Beyond Moore’s Law: Why Advanced Packaging Matters

Daniel Nenni · May 20, 2024

How Samsung’s Advanced Packaging business team helps customers design chips with higher density and performance than the sum of their parts.

The fundamental principle of semiconductor scaling over the last five decades has been Moore’s Law. First put forward by Gordon Moore in 1965, this maxim predicts that the density of the transistors you can fit on a chip doubles roughly every 24 months, leading to greater speed and power efficiency.

But times are changing. Moore’s Law is slowing down, and chip miniaturization is approaching its limits. The market is also increasingly demanding more versatile semiconductors, such as ones that package additional features like RF wireless communications, high bandwidth memory, and logic into a single chip.

For these reasons, it is becoming difficult to continue to scale semiconductor performance and efficiency through process miniaturization alone. With today’s era of high-performance applications like AI and hyperscale computing putting more pressure on the industry than ever, we need to be innovative to keep up.

Enter advanced packaging, and Samsung's Advanced Packaging (AVP) business team.

What is Advanced Packaging?
In semiconductors, packaging refers to the process in which one or more components or integrated circuits are placed in a casing made of a material like metal, plastic, glass, ceramic, and so on. In plain language, the entirety of the package is what we think of as the ‘computer chip.’

When chips first started being manufactured in the 1950s, integrated circuits on silicon wafers were packaged by connecting them to the printed circuit board (PCB) with solder and thin metal wires. However, starting in the 90s, packaging began to evolve, with this wire-bond interconnection technique phased out in favor of flip-chip. In flip-chip, the entire surface area of the silicon wafer is used for interconnection with the PCB through solder bumps and an integrated-circuit substrate. This was then followed by wafer level packaging, in which chips were packaged as part of the silicon wafer itself using a redistribution layer (RDL) and then diced apart by a laser, with no substrate between the die and the PCB.

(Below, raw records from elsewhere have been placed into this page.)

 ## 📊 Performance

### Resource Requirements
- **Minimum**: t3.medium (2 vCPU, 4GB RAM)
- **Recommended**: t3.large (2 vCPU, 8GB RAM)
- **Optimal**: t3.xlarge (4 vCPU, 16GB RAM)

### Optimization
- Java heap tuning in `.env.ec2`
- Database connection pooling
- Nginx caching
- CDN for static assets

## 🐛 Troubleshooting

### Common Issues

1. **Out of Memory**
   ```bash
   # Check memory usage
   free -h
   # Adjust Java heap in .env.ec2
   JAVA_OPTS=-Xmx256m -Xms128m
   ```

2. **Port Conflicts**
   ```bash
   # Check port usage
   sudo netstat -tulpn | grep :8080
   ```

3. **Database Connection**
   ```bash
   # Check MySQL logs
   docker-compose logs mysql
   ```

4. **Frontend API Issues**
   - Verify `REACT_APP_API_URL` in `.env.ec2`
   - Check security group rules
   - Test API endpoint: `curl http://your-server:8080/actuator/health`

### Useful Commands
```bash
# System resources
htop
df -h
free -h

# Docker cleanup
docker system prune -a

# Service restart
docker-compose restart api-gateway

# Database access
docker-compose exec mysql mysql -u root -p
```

Advanced packaging takes this evolution to the next level. In a 2.5D package, a single-layer logic semiconductor and multi-layer memory semiconductors are indirectly attached to the package substrate through an interposer layer like RDL, silicon bridge, through-silicon via (TSV) or glass. This creates greater flexibility in combining different functionalities on a single package. After that, there’s 3D packaging, in which multiple logic and memory semiconductors are vertically integrated. This results in shorter interconnects, smaller package footprints, and enhanced performance and functionality.

X-Cube, I-Cube, and Heterogeneous Integration
The key to making advanced packaging work is called heterogeneous Integration.

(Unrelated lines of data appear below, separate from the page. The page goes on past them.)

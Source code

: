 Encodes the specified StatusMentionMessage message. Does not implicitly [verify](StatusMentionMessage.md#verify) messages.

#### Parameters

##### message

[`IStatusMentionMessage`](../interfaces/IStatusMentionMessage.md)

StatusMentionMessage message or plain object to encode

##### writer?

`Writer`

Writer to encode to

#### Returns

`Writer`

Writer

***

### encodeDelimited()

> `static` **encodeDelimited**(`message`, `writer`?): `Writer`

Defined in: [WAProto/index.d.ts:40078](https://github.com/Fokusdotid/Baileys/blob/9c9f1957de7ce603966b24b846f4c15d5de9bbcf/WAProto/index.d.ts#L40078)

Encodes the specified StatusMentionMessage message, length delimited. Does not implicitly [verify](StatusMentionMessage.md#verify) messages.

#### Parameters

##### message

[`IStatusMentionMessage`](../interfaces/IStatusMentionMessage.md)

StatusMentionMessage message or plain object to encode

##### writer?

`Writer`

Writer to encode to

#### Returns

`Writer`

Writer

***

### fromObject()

Heterogeneous Integration Technology brings chips, process nodes, and bleeding-edge technologies together in one unified package— increasing density and combining powerful functions. Through this process, separately manufactured components (for example, a logic semiconductor and memory semiconductors) are integrated into a higher-level assembly called system-in-package (SIP). Through advanced heterogeneous integration, multiple chips can be connected both horizontally and vertically, allowing more transistors to be packed into a single package and offering performance that is greater than the sum of its parts.

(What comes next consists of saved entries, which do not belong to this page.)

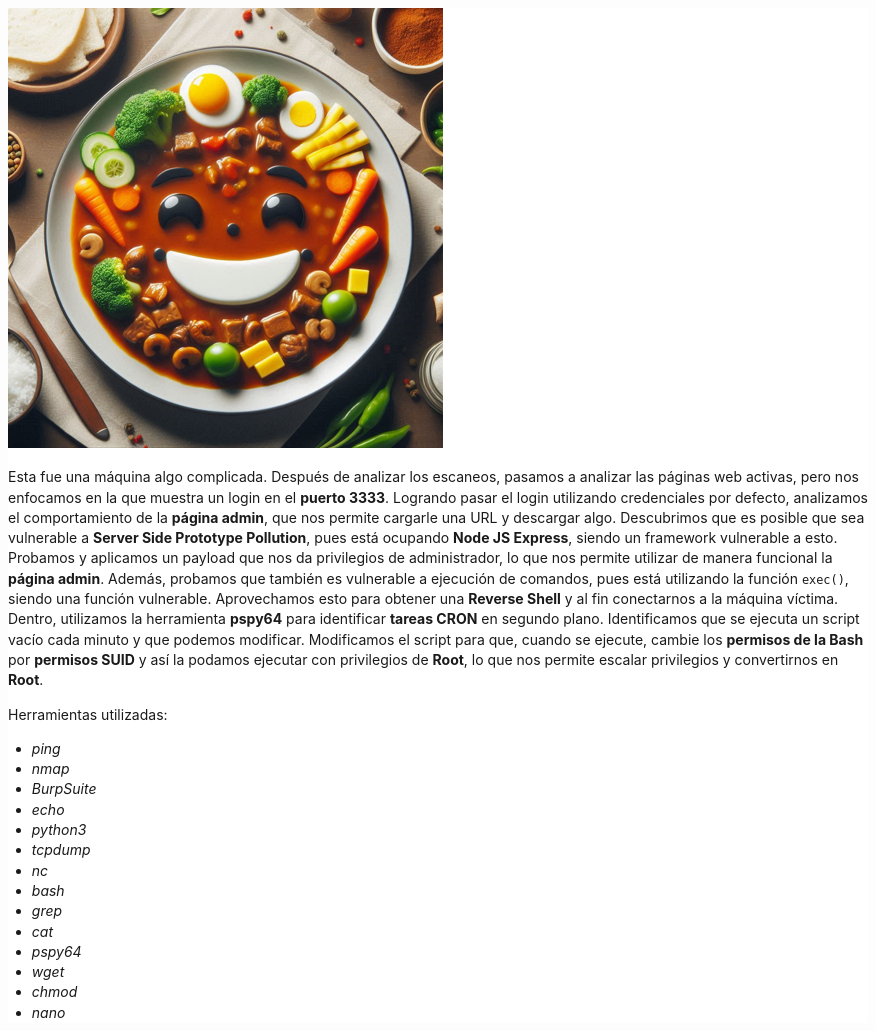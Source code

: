 <img src="/assets/images/THL-writeup-puchero/puchero.png">
</p>

Esta fue una máquina algo complicada. Después de analizar los escaneos, pasamos a analizar las páginas web activas, pero nos enfocamos en la que muestra un login en el **puerto 3333**. Logrando pasar el login utilizando credenciales por defecto, analizamos el comportamiento de la **página admin**, que nos permite cargarle una URL y descargar algo. Descubrimos que es posible que sea vulnerable a **Server Side Prototype Pollution**, pues está ocupando **Node JS Express**, siendo un framework vulnerable a esto. Probamos y aplicamos un payload que nos da privilegios de administrador, lo que nos permite utilizar de manera funcional la **página admin**. Además, probamos que también es vulnerable a ejecución de comandos, pues está utilizando la función `exec()`, siendo una función vulnerable. Aprovechamos esto para obtener una **Reverse Shell** y al fin conectarnos a la máquina víctima. Dentro, utilizamos la herramienta **pspy64** para identificar **tareas CRON** en segundo plano. Identificamos que se ejecuta un script vacío cada minuto y que podemos modificar. Modificamos el script para que, cuando se ejecute, cambie los **permisos de la Bash** por **permisos SUID** y así la podamos ejecutar con privilegios de **Root**, lo que nos permite escalar privilegios y convertirnos en **Root**.

Herramientas utilizadas:
* *ping*
* *nmap*
* *BurpSuite*
* *echo*
* *python3*
* *tcpdump*
* *nc*
* *bash*
* *grep*
* *cat*
* *pspy64*
* *wget*
* *chmod*
* *nano*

Samsung AVP’s major heterogeneous integration technologies are called I-Cube and X-Cube and are based on a 2.5D and 3D package, respectively.

I-Cube deploys parallel horizontal chip placement to boost performance while combating heat build-up. TSV, and Backend-of-the-line (BEOL) technologies form a foundation for two or more chips to harmonize their specialized functions, delivering powerful solutions for modern devices. With X-Cube, stacking components vertically uses much shorter interconnect wire lengths, packing more transistors in and increasing efficiency, while saving massive amounts of on-chip real estate. This enables high system performance with lower cost while retaining high bandwidth and low power.

Conclusion
In a future powered by high bandwidth memory and advanced computing, advanced package technology like I-Cube and X-Cube is empowering device manufacturers to explore innovative technologies that push the limits of performance in their products. By working with Samsung’s AVP business team, they can create custom chips by combining multiple components from Samsung’s IP profile, then combining them into a single package.

The result? Advanced custom chips custom-tailored for innovative new industries like HPC, AI, Automotive, and more. Moore’s Law might well be slowing down. But thanks to AVP, Samsung Semiconductor’s chips aren’t slowing down with it.